Reflections on Sovereignty and Collective Security

Details

Author(s):
Publish Date:
2004
Publication Title:
Stanford Journal of International Law
Format:
Journal Article Volume 40 Page(s) 211-257
Citation(s):
  • Mariano-Florentino Cuellar, Reflections on Sovereignty and Collective Security, 40 Stanford Journal of International Law 211 (2004).

Abstract

This article discusses some of international law’s contributions to international security, focusing primarily on the United Nations Charter and related doctrines that emphasize the importance of national territorial sovereignty. I analyze the Charter system’s promise and limitations in dealing with certain persistent international security problems, including the existence of noncompliant states, threatening non-state actors, and normative challenges to expansive conceptions of national territorial sovereignty.
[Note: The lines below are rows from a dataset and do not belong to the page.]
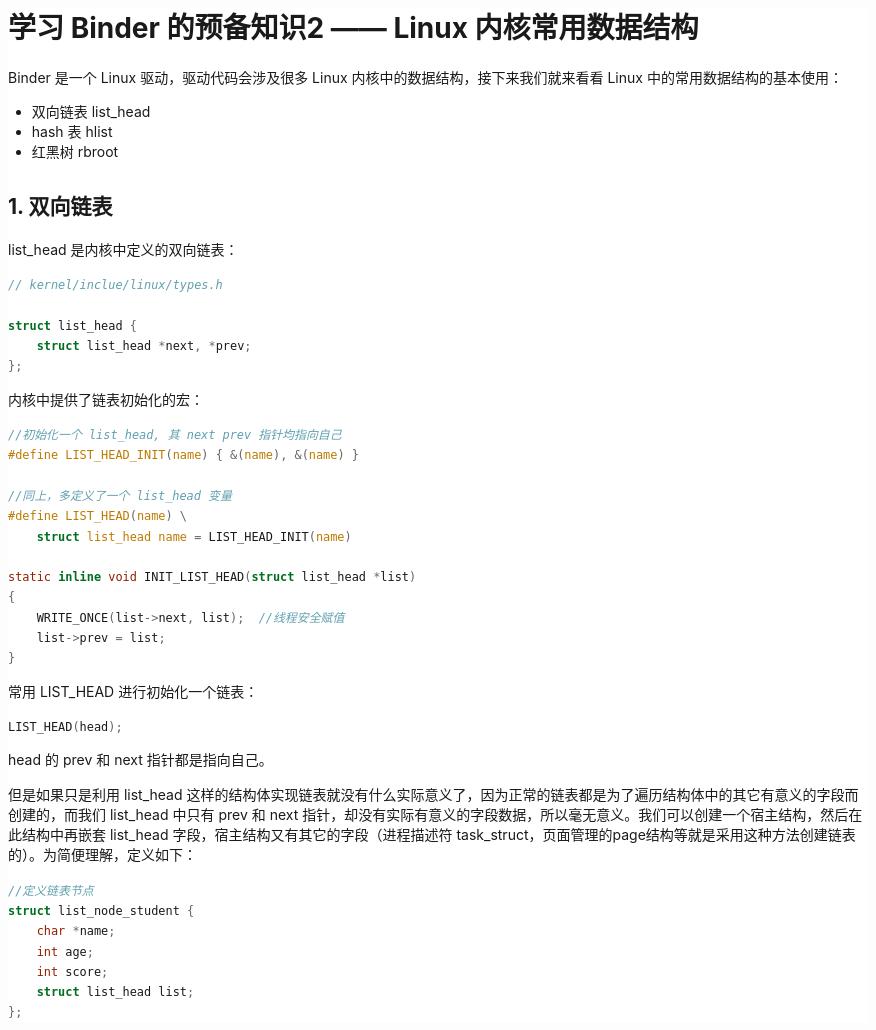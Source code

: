 # 学习 Binder 的预备知识2 —— Linux 内核常用数据结构

Binder 是一个 Linux 驱动，驱动代码会涉及很多 Linux 内核中的数据结构，接下来我们就来看看 Linux 中的常用数据结构的基本使用：

* 双向链表 list_head
* hash 表 hlist
* 红黑树 rbroot

## 1. 双向链表

list_head 是内核中定义的双向链表：

```c
// kernel/inclue/linux/types.h

struct list_head {
	struct list_head *next, *prev;
};
```

内核中提供了链表初始化的宏：

```c
//初始化一个 list_head, 其 next prev 指针均指向自己
#define LIST_HEAD_INIT(name) { &(name), &(name) }

//同上，多定义了一个 list_head 变量
#define LIST_HEAD(name) \
	struct list_head name = LIST_HEAD_INIT(name)
 
static inline void INIT_LIST_HEAD(struct list_head *list)
{
	WRITE_ONCE(list->next, list);  //线程安全赋值
	list->prev = list;
}
```

常用 LIST_HEAD 进行初始化一个链表：

```c
LIST_HEAD(head);
```
head 的 prev 和 next 指针都是指向自己。

但是如果只是利用 list_head 这样的结构体实现链表就没有什么实际意义了，因为正常的链表都是为了遍历结构体中的其它有意义的字段而创建的，而我们 list_head 中只有 prev 和 next 指针，却没有实际有意义的字段数据，所以毫无意义。我们可以创建一个宿主结构，然后在此结构中再嵌套 list_head 字段，宿主结构又有其它的字段（进程描述符 task_struct，页面管理的page结构等就是采用这种方法创建链表的）。为简便理解，定义如下：

```c
//定义链表节点
struct list_node_student {
    char *name;
    int age;
    int score;
    struct list_head list;
};
```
I report data indicating that the United Nations framework -initially designed primarily to prevent aggressive war – has largely failed to contain violent international crises or to grapple with increases in the prevalence and intensity of civil war. To assess the importance of dealing with internal civil conflict in addition to aggressive war, I estimate the average length and intensity of civil wars taking place during several periods in history. The length of an average civil war has increased from just over 20 months in the 1901-1950 period to about 60 months in the period from 1951-1992, and intensity (measured by the number of battle deaths per hundred thousand people in the population of the country in question) has increased from under 3 (in the 1901-1950 period) to over 6 (1951-1992). I then review theories supporting the claim that international law can contribute to security despite the continuing extent of global conflict and violence, and conclude by discussing strategies to reform the United Nations system and enhance international law’s contributions to peace in light of those theories. In particular, I emphasize the importance of two issues that affect international law’s contributions but have not received sufficient attention. The first is the need for more empirical analysis of when domestic political bargains become sensitive to international law. The second issue concerns how international law should structure the choice between imposing collective sanctions on the people of a nation-state and using targeted remedies even if they involve incursions into a nation’s territorial sovereignty. To address both of these issues, international law scholars may have to further reexamine assumptions about national territorial sovereignty long identified with international law.